Psychologists believe that the stress of extended confinement and economic hardships associated with the Covid-19 pandemic will lead to a spike in domestic violence and divorce within the next year. Pregnancy is a very delicate period for any woman, emotionally, mentally and physically. It also comes with stress to both the woman and her partner. Compounding this stress with that caused by the Covid-19 isn’t really a good mix. The bitter truth is that Divorce is inevitable to some marriages, but quite easier to deal with when there are no children or less number of kids involved.
Making the most out of all the time we now have.
So what exactly am I going to spend all of this free time doing? I wanted so bad to turn the lemons covid-19 threw at me into lemonade but after my research, getting pregnant seemed like a choice set to only make things worse. And so here’s a list of things I decided to do instead.
1. Learn New Stuff
I now cook dishes I would never have dreamt of cooking, currently fine-tuning my coding skills and working really hard at improving my marketing and writing skills. What you decide to learn may or may not be career driven or educational. It may just be something fun you’ve always wanted to do or really enjoy doing.

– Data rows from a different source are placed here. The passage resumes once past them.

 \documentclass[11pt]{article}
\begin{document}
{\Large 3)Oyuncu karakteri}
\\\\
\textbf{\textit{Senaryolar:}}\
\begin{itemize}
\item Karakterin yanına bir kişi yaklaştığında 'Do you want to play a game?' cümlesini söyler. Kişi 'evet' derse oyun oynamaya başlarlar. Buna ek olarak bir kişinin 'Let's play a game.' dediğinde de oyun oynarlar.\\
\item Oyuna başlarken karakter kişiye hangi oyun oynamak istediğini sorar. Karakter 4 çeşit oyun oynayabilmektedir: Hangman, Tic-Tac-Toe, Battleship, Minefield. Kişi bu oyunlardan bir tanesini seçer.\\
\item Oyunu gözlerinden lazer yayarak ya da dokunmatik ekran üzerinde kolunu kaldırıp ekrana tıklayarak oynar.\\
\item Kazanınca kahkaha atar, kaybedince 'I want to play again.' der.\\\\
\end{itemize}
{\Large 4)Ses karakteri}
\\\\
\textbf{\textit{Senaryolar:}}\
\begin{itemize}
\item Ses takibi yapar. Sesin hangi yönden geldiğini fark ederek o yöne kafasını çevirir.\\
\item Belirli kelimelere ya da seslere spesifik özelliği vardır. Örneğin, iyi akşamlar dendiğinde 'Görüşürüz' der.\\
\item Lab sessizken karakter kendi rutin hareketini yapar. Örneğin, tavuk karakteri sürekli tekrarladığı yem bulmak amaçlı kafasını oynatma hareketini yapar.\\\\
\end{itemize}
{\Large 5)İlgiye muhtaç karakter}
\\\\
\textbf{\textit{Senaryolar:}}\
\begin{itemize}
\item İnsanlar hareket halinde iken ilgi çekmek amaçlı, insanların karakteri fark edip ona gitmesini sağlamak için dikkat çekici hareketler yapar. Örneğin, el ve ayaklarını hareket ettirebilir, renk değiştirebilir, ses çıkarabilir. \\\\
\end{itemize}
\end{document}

2. Strengthen your Relationships
The relationship between my son and I has no doubt improved. I now understand so many things about him and it is really fulfilling to watch him grow while being an active participant in his development. He seems happier too. My husband and I are also working on so many things we never had the time to do as a couple, this has made our marriage stronger and love, refreshing.
3. Take Care of Yourself
I cannot adequately express how much rest I have caught! My skin is healthier, my body feels better, I maintain a great diet, I exercise as often as I would love to, I even discovered a wonderful and not so expensive regimen for hair growth and so my hair is healthier than it has ever been, all my life! My mental and emotional health has also greatly improved as I no longer need to deal with colleagues or clients constantly getting on my nerves.
There are a whole lot of things this period affords you the time and energy to engage in, and my research advices that pregnancy shouldn’t be one of them. The time would come, maybe sooner maybe later. Although, If you’re almost near menopause or have fertility issues, you may consider still trying to get pregnant but please be super prepared for it and put in plans for all the contingencies as stated above.